Search each line of the data for the word "branch"; copy every line where it is found.

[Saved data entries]
######

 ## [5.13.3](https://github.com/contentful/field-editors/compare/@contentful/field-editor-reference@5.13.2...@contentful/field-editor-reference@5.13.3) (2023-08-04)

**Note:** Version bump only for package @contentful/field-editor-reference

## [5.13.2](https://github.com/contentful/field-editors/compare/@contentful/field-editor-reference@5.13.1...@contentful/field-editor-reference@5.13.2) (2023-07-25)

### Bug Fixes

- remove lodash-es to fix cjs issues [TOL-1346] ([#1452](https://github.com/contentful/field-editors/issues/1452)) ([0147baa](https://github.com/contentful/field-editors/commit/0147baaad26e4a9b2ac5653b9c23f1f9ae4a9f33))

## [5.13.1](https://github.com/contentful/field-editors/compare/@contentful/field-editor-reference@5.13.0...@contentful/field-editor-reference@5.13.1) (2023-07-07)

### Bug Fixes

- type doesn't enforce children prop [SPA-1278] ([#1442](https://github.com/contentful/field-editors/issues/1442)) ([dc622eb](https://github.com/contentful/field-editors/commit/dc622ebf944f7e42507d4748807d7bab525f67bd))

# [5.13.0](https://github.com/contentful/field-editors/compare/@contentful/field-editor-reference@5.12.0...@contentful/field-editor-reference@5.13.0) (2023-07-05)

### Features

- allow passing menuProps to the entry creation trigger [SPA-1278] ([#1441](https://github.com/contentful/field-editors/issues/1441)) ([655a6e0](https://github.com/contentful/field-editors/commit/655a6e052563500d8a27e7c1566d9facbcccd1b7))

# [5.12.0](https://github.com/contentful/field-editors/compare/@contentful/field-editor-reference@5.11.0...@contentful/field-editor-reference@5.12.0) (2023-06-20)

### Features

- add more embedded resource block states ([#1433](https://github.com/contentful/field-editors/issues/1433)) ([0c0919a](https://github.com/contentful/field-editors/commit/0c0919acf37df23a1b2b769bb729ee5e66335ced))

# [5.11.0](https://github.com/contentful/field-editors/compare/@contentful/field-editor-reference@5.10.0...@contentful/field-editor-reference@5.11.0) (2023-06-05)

######

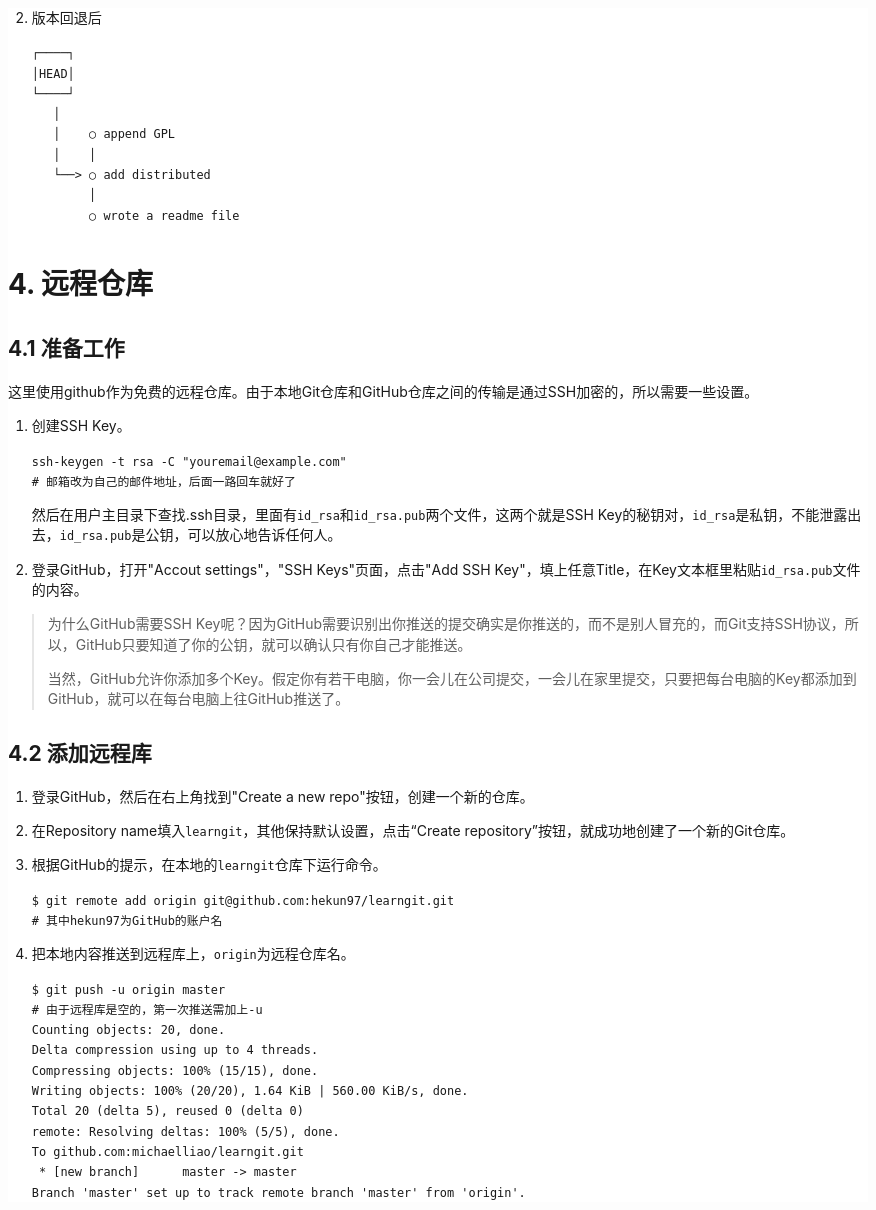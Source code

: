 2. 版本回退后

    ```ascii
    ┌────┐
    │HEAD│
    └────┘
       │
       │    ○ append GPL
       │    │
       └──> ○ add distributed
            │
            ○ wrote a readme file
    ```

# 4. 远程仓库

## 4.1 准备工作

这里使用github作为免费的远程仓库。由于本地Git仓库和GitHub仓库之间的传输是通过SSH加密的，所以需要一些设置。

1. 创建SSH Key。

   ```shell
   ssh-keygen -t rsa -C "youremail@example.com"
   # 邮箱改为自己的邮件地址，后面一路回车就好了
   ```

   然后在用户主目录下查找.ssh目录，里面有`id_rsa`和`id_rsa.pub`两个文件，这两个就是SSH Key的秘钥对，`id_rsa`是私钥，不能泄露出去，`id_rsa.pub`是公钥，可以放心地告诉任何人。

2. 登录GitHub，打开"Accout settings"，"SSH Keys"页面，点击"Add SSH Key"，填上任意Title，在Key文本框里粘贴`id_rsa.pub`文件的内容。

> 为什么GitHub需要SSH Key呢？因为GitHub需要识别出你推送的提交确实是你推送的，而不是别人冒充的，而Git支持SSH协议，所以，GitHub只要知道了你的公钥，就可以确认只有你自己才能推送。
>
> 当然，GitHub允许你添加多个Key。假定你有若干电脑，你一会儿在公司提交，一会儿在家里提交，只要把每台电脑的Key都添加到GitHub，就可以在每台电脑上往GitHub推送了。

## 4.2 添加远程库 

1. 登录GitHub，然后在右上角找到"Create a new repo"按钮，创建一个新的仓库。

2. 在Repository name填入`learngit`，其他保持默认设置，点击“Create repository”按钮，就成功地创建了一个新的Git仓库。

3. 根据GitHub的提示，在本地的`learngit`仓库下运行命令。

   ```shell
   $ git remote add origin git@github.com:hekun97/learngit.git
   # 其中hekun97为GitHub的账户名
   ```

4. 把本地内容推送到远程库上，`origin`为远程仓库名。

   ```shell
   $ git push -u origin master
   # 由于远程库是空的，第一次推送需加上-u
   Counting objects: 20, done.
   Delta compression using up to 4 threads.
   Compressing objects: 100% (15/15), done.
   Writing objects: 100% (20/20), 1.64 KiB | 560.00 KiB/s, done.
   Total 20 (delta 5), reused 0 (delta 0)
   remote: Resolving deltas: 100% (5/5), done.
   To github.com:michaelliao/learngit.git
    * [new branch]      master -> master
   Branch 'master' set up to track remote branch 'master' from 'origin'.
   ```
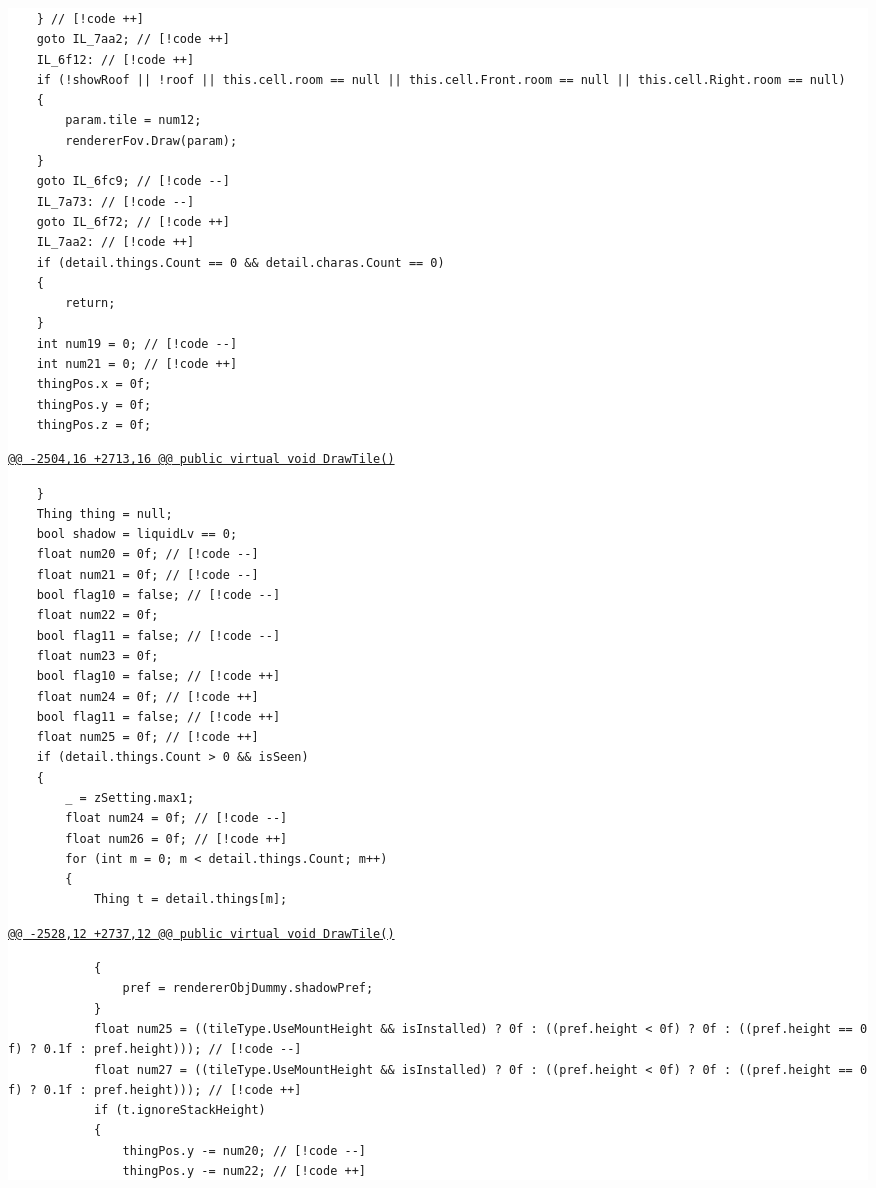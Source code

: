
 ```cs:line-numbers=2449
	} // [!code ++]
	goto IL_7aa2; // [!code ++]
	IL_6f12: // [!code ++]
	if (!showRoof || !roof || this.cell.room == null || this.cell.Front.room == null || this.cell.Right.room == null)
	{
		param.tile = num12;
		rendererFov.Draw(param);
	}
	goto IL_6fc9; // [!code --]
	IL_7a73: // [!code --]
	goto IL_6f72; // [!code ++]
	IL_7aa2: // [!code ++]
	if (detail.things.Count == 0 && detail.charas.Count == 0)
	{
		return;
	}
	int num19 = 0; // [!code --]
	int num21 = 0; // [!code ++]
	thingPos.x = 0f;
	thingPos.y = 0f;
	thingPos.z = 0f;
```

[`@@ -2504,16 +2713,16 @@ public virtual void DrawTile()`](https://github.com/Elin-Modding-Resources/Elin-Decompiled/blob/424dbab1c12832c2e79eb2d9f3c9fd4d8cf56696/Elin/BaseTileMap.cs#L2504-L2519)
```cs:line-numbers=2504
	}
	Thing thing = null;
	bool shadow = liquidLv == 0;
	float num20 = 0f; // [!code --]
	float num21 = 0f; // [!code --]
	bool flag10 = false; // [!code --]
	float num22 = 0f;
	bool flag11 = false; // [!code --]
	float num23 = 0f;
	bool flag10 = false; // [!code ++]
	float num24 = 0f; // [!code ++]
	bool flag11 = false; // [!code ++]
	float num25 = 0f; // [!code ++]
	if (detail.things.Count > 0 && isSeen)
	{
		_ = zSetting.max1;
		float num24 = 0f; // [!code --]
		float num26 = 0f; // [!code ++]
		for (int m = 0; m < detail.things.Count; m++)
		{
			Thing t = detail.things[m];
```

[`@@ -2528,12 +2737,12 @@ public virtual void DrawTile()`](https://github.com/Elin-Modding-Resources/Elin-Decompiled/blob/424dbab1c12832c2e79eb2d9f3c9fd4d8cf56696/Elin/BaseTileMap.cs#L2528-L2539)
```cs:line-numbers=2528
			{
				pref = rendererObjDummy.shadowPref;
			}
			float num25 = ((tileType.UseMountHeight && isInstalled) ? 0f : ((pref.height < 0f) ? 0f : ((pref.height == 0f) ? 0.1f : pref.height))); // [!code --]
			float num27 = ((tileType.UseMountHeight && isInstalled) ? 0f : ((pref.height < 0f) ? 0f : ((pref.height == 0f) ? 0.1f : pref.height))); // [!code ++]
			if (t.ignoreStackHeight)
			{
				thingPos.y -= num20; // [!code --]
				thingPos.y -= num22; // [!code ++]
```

######

:: RESULT ::
    * [new branch]      master -> master
   Branch 'master' set up to track remote branch 'master' from 'origin'.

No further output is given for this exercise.